I have been working on this app taht will store medical resources for students and physicians to reference quickly…react is a great choice due to the speed of the SPA. I’m a little stuck on how to progress now.

I have complex object (nested objects/arrays with nested objects/arrays), and spent about 8 days creating the “new” form which ended up being about 5 components with some conditional rendering depending on the type of new object being added. Here’s the form… each of the dropdowns expands, one has an embedded form as well.

Next, I’m trying to add editing features to my app. I will need to use a different database query of course to update rather than create. I’m wondering if I should handle all that conditionally within one component … or have it as two separate concerns.

I have done the recipe front end react challenge, but this is more complex. I’m not sure of there is a standard answer or if it can be done both ways…or if there is a best practice.

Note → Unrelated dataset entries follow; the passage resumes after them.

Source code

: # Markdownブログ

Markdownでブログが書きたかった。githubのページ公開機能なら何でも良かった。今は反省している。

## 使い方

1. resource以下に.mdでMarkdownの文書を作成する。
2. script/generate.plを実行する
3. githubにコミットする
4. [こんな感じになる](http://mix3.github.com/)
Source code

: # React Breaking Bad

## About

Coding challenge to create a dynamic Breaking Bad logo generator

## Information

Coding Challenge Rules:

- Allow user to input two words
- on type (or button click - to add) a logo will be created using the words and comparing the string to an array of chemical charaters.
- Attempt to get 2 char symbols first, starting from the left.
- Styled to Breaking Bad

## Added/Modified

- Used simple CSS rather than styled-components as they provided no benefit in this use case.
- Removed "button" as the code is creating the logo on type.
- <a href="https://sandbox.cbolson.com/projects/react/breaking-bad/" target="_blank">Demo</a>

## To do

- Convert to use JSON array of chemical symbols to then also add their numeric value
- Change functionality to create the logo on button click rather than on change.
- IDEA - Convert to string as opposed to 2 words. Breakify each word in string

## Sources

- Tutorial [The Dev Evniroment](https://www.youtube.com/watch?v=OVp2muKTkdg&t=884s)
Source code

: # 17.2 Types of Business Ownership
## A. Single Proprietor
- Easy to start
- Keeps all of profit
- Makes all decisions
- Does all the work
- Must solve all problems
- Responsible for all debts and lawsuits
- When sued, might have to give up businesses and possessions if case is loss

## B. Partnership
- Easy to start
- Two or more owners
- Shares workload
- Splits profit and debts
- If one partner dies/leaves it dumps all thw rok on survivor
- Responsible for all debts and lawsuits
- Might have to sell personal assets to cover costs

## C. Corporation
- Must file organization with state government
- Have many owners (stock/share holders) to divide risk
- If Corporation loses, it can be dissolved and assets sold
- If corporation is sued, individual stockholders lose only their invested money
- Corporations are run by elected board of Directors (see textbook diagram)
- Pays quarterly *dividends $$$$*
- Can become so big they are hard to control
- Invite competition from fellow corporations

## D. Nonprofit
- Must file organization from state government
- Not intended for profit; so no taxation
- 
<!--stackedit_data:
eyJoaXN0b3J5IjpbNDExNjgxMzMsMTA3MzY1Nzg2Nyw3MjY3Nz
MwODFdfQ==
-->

Also, I’m not sure why I’m having a mental block with this, maybe because it’s react and not EJS

If you’re going to edit or add new, create that action (method) within your state handler (whatever component is holding all of the objects you’re displaying). Pass down this method from your state handler to whatever components require the action (maybe a modal with a new/edit button). Then have your database return all of the documents you want to display and replace your state so those changes propagate automatically to any components that utilize that state.

You can also have the DB send back just the updated document and then update your state by cloning your state, iterating over the cloned object, checking if a similar document exists and, if so, update and, if not, add. Then set your state to the new cloned object and it should propagate down.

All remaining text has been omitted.